Figure 10. Model of the cellular basis for severe cardiomyopathy in GRMD animals.

(A) A schematic of membane-intact cardiac myocyte passive tension-extension curves. In the presence of dystrophin, myocytes show compliance throughout the working sarcomere length range (black line). In the absence of dystrophin, the cardiac myocytes become very noncompliant and resistant to passive extensions (gray line), as seen in GRMD myocytes. Upregulation of utrophin partially restores the passive extension-tension properties of the dystrophin-deficient myocytes (dotted line), as seen in the mdx myocytes. (B) Cellular model depicting the normal mechanical stabilizing function of dystrophin (blue) in wild-type animals. In wild-type cardiac myocytes, upon passive cell extension (lower scheme), dystrophin protects the membrane from damage.

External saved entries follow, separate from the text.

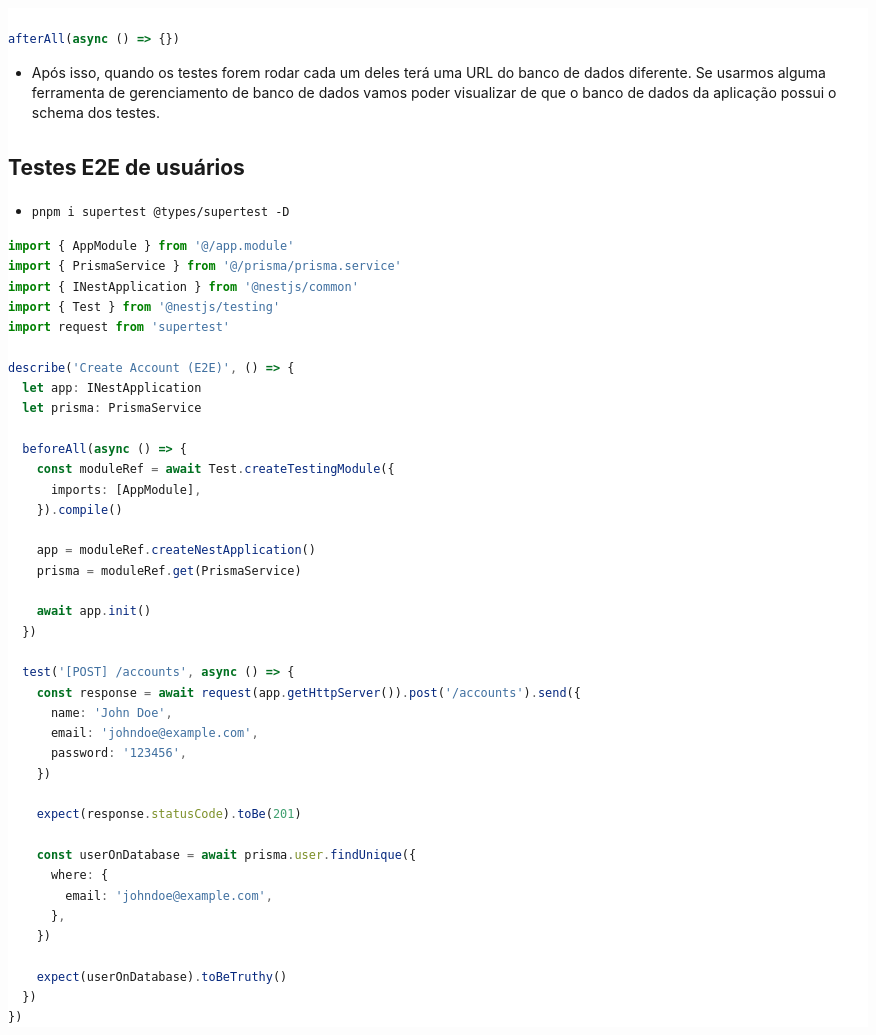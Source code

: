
   ```ts

  afterAll(async () => {})
  ```
- Após isso, quando os testes forem rodar cada um deles terá uma URL do banco de dados diferente. Se usarmos alguma ferramenta de gerenciamento de banco de dados vamos poder visualizar de que o banco de dados da aplicação possui o schema dos testes.

## Testes E2E de usuários

- `pnpm i supertest @types/supertest -D`
```ts
import { AppModule } from '@/app.module'
import { PrismaService } from '@/prisma/prisma.service'
import { INestApplication } from '@nestjs/common'
import { Test } from '@nestjs/testing'
import request from 'supertest'

describe('Create Account (E2E)', () => {
  let app: INestApplication
  let prisma: PrismaService

  beforeAll(async () => {
    const moduleRef = await Test.createTestingModule({
      imports: [AppModule],
    }).compile()

    app = moduleRef.createNestApplication()
    prisma = moduleRef.get(PrismaService)

    await app.init()
  })

  test('[POST] /accounts', async () => {
    const response = await request(app.getHttpServer()).post('/accounts').send({
      name: 'John Doe',
      email: 'johndoe@example.com',
      password: '123456',
    })

    expect(response.statusCode).toBe(201)

    const userOnDatabase = await prisma.user.findUnique({
      where: {
        email: 'johndoe@example.com',
      },
    })

    expect(userOnDatabase).toBeTruthy()
  })
})
```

In the mdx myocytes, dystrophin is absent, but utrophin (red) is upregulated and partially replaces the mechanical buffering properties of dystrophin. This provides some, but not full protection of the membrane from mechanical damage. Hence, with cell extension, there is some membrane damage. In the dystrophin-deficient dog myocytes (GRMD), utrophin is not upregulated. Thus, upon cell extension, there is more damage to the membrane.